On 2019-02-14 16:45:38 -0500, Tom Lane wrote:
> Andres Freund <andres(at)anarazel(dot)de> writes:
> > On 2019-02-14 15:47:13 -0300, Alvaro Herrera wrote:
> >> Hah, I just realized you have to add -mlzcnt in order for these builtins
> >> to use the lzcnt instructions. It goes from something like
> >>
> >> bsrq %rax, %rax
> >> xorq $63, %rax
>
> > I'm confused how this is a general count leading zero operation? Did you
> > use constants or something that allowed ot infer a range in the test?

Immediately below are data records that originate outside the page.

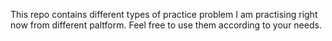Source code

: This repo contains different types of practice problem I am practising right now from different paltform. Feel free to use them according to your needs.

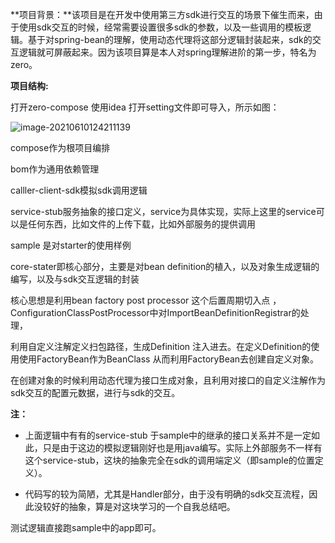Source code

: **项目背景：**该项目是在开发中使用第三方sdk进行交互的场景下催生而来，由于使用sdk交互的时候，经常需要设置很多sdk的参数，以及一些调用的模板逻辑。基于对spring-bean的理解，使用动态代理将这部分逻辑封装起来，sdk的交互逻辑就可屏蔽起来。因为该项目算是本人对spring理解进阶的第一步，特名为zero。

**项目结构:**

打开zero-compose 使用idea 打开setting文件即可导入，所示如图：

![image-20210610124211139](https://raw.githubusercontent.com/arano9/pic-host/main/img/image-20210610124211139.png)



 compose作为根项目编排

 bom作为通用依赖管理

calller-client-sdk模拟sdk调用逻辑

service-stub服务抽象的接口定义，service为具体实现，实际上这里的service可以是任何东西，比如文件的上传下载，比如外部服务的提供调用

sample 是对starter的使用样例

core-stater即核心部分，主要是对bean definition的植入，以及对象生成逻辑的编写，以及与sdk交互逻辑的封装



核心思想是利用bean factory post processor 这个后置周期切入点 ，ConfigurationClassPostProcessor中对ImportBeanDefinitionRegistrar的处理，

利用自定义注解定义扫包路径，生成Definition 注入进去。在定义Definition的使用使用FactoryBean作为BeanClass 从而利用FactoryBean去创建自定义对象。

在创建对象的时候利用动态代理为接口生成对象，且利用对接口的自定义注解作为sdk交互的配置元数据，进行与sdk的交互。



**注：**

- 上面逻辑中有有的service-stub 于sample中的继承的接口关系并不是一定如此，只是由于这边的模拟逻辑刚好也是用java编写。实际上外部服务不一样有这个service-stub，这块的抽象完全在sdk的调用端定义（即sample的位置定义）。

- 代码写的较为简陋，尤其是Handler部分，由于没有明确的sdk交互流程，因此没较好的抽象，算是对这块学习的一个自我总结吧。

  

测试逻辑直接跑sample中的app即可。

If
> > so the compiler probably did some optimizations allowing it to do the
> > above.
>
> No. If you compile
>
> int myclz(unsigned long long x)
> {
> return __builtin_clzll(x);
> }
>
> at -O2, on just about any x86_64 gcc, you will get
>
> myclz:
> .LFB1:
> .cfi_startproc
> bsrq %rdi, %rax
> xorq $63, %rax
> ret
> .cfi_endproc

Yea, sorry for the noise. I misremembered the bsrq mnemonic.

bsr has a latency of three cycles, xor of one. lzcnt a latency of
three. So it's mildly faster to use lzcnt (it uses fewer ports, and has
a shorter latency). But I doubt we have code where that's noticable.